Avevamo lasciato Paolo Virzì arenato in notti magiche: che al di là del calembour lessicale, era un film spento e inspiegabile all’interno di una filmografia che, seppure tra alti e bassi (come il deragliamento con Ella & John e gli abissi emotivi di Il capitale umano), era sempre stata vitale e capace di vette altissime, riuscendo in tanti casi a riprendere quella commedia di costume tanto vicina e da tanti ricercata che era la commedia all’italiana, capace di castigare ridendo mores.
Dopo la visione di Siccità, però, tutto sembra avere un senso: perché il regista di questo film apocalittico e bellissimo, impervio e non certo perfetto ma affascinante e oscuro, inquietante e sopraffino, non è (più) certo quello che raccontava la destra e la sinistra irridendo entrambe le barricate durante le loro ferie d’agosto, e neanche quello che metteva in scena la pazza gioia con leggerezza e sguardo malinconico.
Proprio come se quel Notti magiche sia stato una sorta di dazio da pagare, un rito di passaggio, per scrollarsi di dosso tutto quello che era diventato pesante e risaputo e poter guardare il (proprio) mondo (artistico) con altri occhi.
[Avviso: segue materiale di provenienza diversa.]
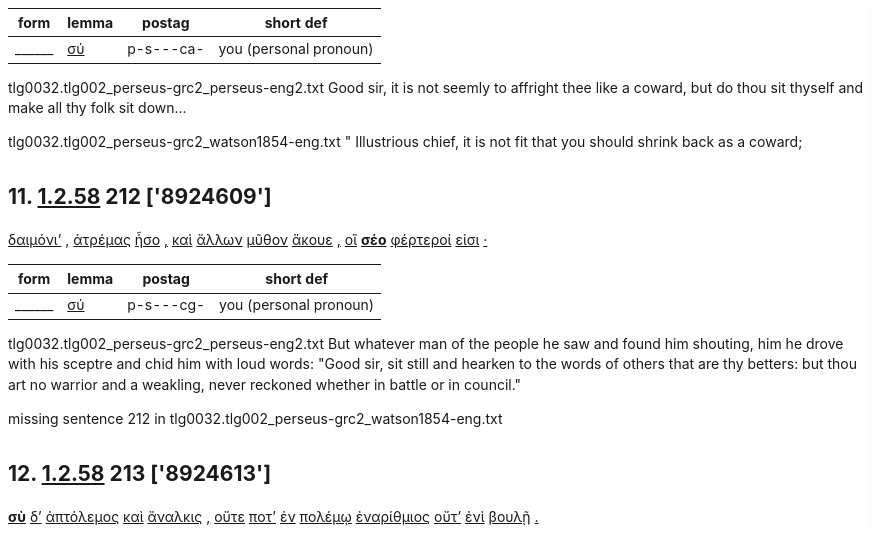 
| form | lemma | postag | short def |
| --- | --- | --- | --- |
| ______ | [σύ](https://atlas-test.fly.dev/morphology/lemmas/?lang=grc&q=σύ) | p-s---ca- | you (personal pronoun) |

tlg0032.tlg002_perseus-grc2_perseus-eng2.txt Good sir, it is not seemly to affright thee like a coward, but do thou sit thyself and make all thy folk sit down... 

tlg0032.tlg002_perseus-grc2_watson1854-eng.txt " Illustrious chief, it is not fit that you should shrink back as a coward; 

## 11. [1.2.58](https://beyond-translation.perseus.org/reader/urn:cts:greekLit:tlg0032.002.perseus-grc2:1.2.58?mode=syntax-trees) 212 ['8924609']
[δαιμόνι’](https://atlas-test.fly.dev/morphology/lemmas/?lang=grc&q=δαιμόνιος "δαιμόνιος a-p---na- of or belonging to a δαίμων; miraculous, marvellous") [,](https://atlas-test.fly.dev/morphology/lemmas/?lang=grc&q=, ", u-------- NoDef") [ἀτρέμας](https://atlas-test.fly.dev/morphology/lemmas/?lang=grc&q=ἀτρέμας "ἀτρέμας d-------- NoDef") [ἧσο](https://atlas-test.fly.dev/morphology/lemmas/?lang=grc&q=ἧμαι "ἧμαι v2siie--- to be seated, sit") [,](https://atlas-test.fly.dev/morphology/lemmas/?lang=grc&q=, ", u-------- NoDef") [καὶ](https://atlas-test.fly.dev/morphology/lemmas/?lang=grc&q=καί "καί b-------- and, also") [ἄλλων](https://atlas-test.fly.dev/morphology/lemmas/?lang=grc&q=ἄλλος "ἄλλος a-p---mg- other, another") [μῦθον](https://atlas-test.fly.dev/morphology/lemmas/?lang=grc&q=μῦθος "μῦθος n-s---ma- anything, delivered by word of mouth, word, speech") [ἄκουε](https://atlas-test.fly.dev/morphology/lemmas/?lang=grc&q=ἀκούω "ἀκούω v2spma--- to hear") [,](https://atlas-test.fly.dev/morphology/lemmas/?lang=grc&q=, ", u-------- NoDef") [οἳ](https://atlas-test.fly.dev/morphology/lemmas/?lang=grc&q=ὅς "ὅς p-p---mn- who, that, which: relative pronoun") **[σέο](https://atlas-test.fly.dev/morphology/lemmas/?lang=grc&q=σύ "σύ p-s---cg- you (personal pronoun)")** [φέρτεροί](https://atlas-test.fly.dev/morphology/lemmas/?lang=grc&q=φέρτατος "φέρτατος a-p---mnc bravest, best") [εἰσι](https://atlas-test.fly.dev/morphology/lemmas/?lang=grc&q=εἰμί "εἰμί v3ppia--- to be") [·](https://atlas-test.fly.dev/morphology/lemmas/?lang=grc&q=· "· u-------- NoDef") 


| form | lemma | postag | short def |
| --- | --- | --- | --- |
| ______ | [σύ](https://atlas-test.fly.dev/morphology/lemmas/?lang=grc&q=σύ) | p-s---cg- | you (personal pronoun) |

tlg0032.tlg002_perseus-grc2_perseus-eng2.txt But whatever man of the people he saw and found him shouting, him he drove with his sceptre and chid him with loud words: "Good sir, sit still and hearken to the words of others that are thy betters: but thou art no warrior and a weakling, never reckoned whether in battle or in council." 

missing sentence 212 in tlg0032.tlg002_perseus-grc2_watson1854-eng.txt
## 12. [1.2.58](https://beyond-translation.perseus.org/reader/urn:cts:greekLit:tlg0032.002.perseus-grc2:1.2.58?mode=syntax-trees) 213 ['8924613']
**[σὺ](https://atlas-test.fly.dev/morphology/lemmas/?lang=grc&q=σύ "σύ p-s---cn- you (personal pronoun)")** [δ’](https://atlas-test.fly.dev/morphology/lemmas/?lang=grc&q=δέ "δέ b-------- but") [ἀπτόλεμος](https://atlas-test.fly.dev/morphology/lemmas/?lang=grc&q=ἀπτόλεμος "ἀπτόλεμος a-s---fn- NoDef") [καὶ](https://atlas-test.fly.dev/morphology/lemmas/?lang=grc&q=καί "καί b-------- and, also") [ἄναλκις](https://atlas-test.fly.dev/morphology/lemmas/?lang=grc&q=ἄναλκις "ἄναλκις a-s---fn- without strength, impotent, feeble") [,](https://atlas-test.fly.dev/morphology/lemmas/?lang=grc&q=, ", u-------- NoDef") [οὔτε](https://atlas-test.fly.dev/morphology/lemmas/?lang=grc&q=οὔτε "οὔτε b-------- neither / nor") [ποτ’](https://atlas-test.fly.dev/morphology/lemmas/?lang=grc&q=ποτέ "ποτέ d-------- NoDef") [ἐν](https://atlas-test.fly.dev/morphology/lemmas/?lang=grc&q=ἐν "ἐν r-------- in, among. c. dat.") [πολέμῳ](https://atlas-test.fly.dev/morphology/lemmas/?lang=grc&q=πόλεμος "πόλεμος n-s---md- battle, fight, war") [ἐναρίθμιος](https://atlas-test.fly.dev/morphology/lemmas/?lang=grc&q=ἐναρίθμιος "ἐναρίθμιος a-s---mn- in the number, to make up the number") [οὔτ’](https://atlas-test.fly.dev/morphology/lemmas/?lang=grc&q=οὔτε "οὔτε b-------- neither / nor") [ἐνὶ](https://atlas-test.fly.dev/morphology/lemmas/?lang=grc&q=ἐν "ἐν r-------- in, among. c. dat.") [βουλῇ](https://atlas-test.fly.dev/morphology/lemmas/?lang=grc&q=βουλή "βουλή n-s---fd- will, determination; council, senate") [.](https://atlas-test.fly.dev/morphology/lemmas/?lang=grc&q=. ". u-------- NoDef")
Perché Siccità è un film che prima di tutto è pieno di coraggio e intuizioni straordinarie. Provateci voi, a dire il titolo di un film italiano che giochi con un genere così visionario e difficile come la fantascienza apocalittica e metta in scena una Roma di un vicinissimo futuro desertificata da una siccità che dura da più di un anno, flagellata da un Tevere prosciugato e da blatte che infestano ogni dove. E ancora coraggio per guardare da vicinissimo Robert Altman e America Oggi (o Nashville, a seconda dell’ispirazione preferita) e declinare quella visione umana ed esistenziale incuneandola nella cultura italiana, nel nostro presente. Intuizioni straordinarie: prima di tutto, perché ci vuole un colpo d’autore per immaginare uno scenario così apocalittico come quello raccontato sopra, innestandolo alla perfezione con le tante piccole grandi ossessioni cinefile e d’artista. E poi perché il film può sembrare un’instantmovie, tra pandemia e mancanza di pioggia, rivelandosi invece profetico in modo così stringente da lasciare quasi senza fiato. Perché Siccità ha il pregio della migliore fantascienza: quella che guarda al futuro per riflettere sul presente, quella che sfrutta suggestioni lontane per capire meglio le dinamiche umane ed evitando così l’errore quando si osserva troppo da vicino qualcosa.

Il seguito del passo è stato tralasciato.